I have a StructType as follows:

to_Schema = StructType([StructField('name', StringType(), True),
           StructField('sales', IntegerType(), True)])

The dataframe_1 has both fields as StringType. So I created the above StructType so that I could use it to typecast the fields in dataframe_1.

I am able to do it in Scala:

val df2 = dataframe_1.selectExpr(to_Schema.map(
  col => s"CAST ( ${col.name} As ${col.dataType.sql}) ${col.name}"
): _*)

I am not able to use the same map function in python as StructType has no map function.

I've tried using for loop but it doesn't work as expected.

I am looking for a PySpark equivalent of the above Scala code.

CodePudding user response:

The below code will achieve the same thing in python:

for s in to_Schema:
    df = df.withColumn(s.name, df[s.name].cast(s.dataType))

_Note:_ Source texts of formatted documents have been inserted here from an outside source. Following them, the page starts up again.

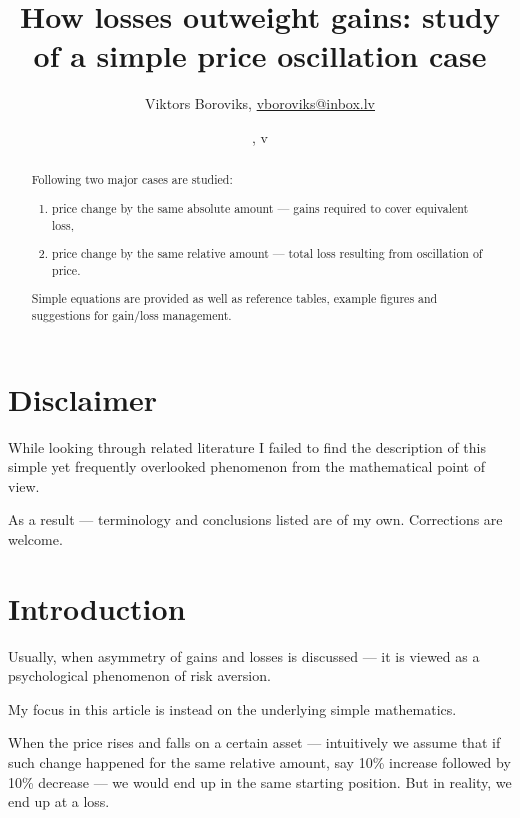 \documentclass[a4paper]{article}
\begin{document}
\title{How losses outweight gains: study of a simple price oscillation case}
\author{Viktors Boroviks, \href{mailto:vboroviks@inbox.lv}{vboroviks@inbox.lv}}
\date{\vhCurrentDate, v\vhCurrentVersion}
\maketitle

\setcounter{page}{1}

\begin{abstract}

Following two major cases are studied:

\begin{enumerate}
\item price change by the same absolute amount --- gains required to cover equivalent loss,
\item price change by the same relative amount --- total loss resulting from oscillation of price.
\end{enumerate}

Simple equations are provided as well as reference tables, example figures
and suggestions for gain/loss management.

\end{abstract}


\section*{Disclaimer}

While looking through related literature I failed to find the description
of this simple yet frequently overlooked phenomenon from the mathematical
point of view.

As a result --- terminology and conclusions listed are of my own.
Corrections are welcome.

\section*{Introduction}

Usually, when asymmetry of gains and losses is discussed --- it is viewed
as a psychological phenomenon of risk aversion.

My focus in this article is instead on the underlying simple mathematics.

When the price rises and falls on a certain asset --- intuitively we assume
that if such change happened for the same relative amount, say 10\% increase
followed by 10\% decrease --- we would end up in the same starting position.
But in reality, we end up at a loss.
\end{document}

You can also create a new dataframe from the old one using the new schema as shown in this answer:

df2 = spark.createDataFrame(dataframe_1.rdd, to_Schema)

CodePudding user response:

This would be the direct translation:

df2 = dataframe_1.selectExpr(*[f"CAST ({c.name} AS {c.dataType.simpleString()}) {c.name}" for c in to_Schema])

It could be simplified:

df2 = dataframe_1.select([col(c.name).cast(c.dataType).alias(c.name) for c in to_Schema])

However, I like this answer more ;)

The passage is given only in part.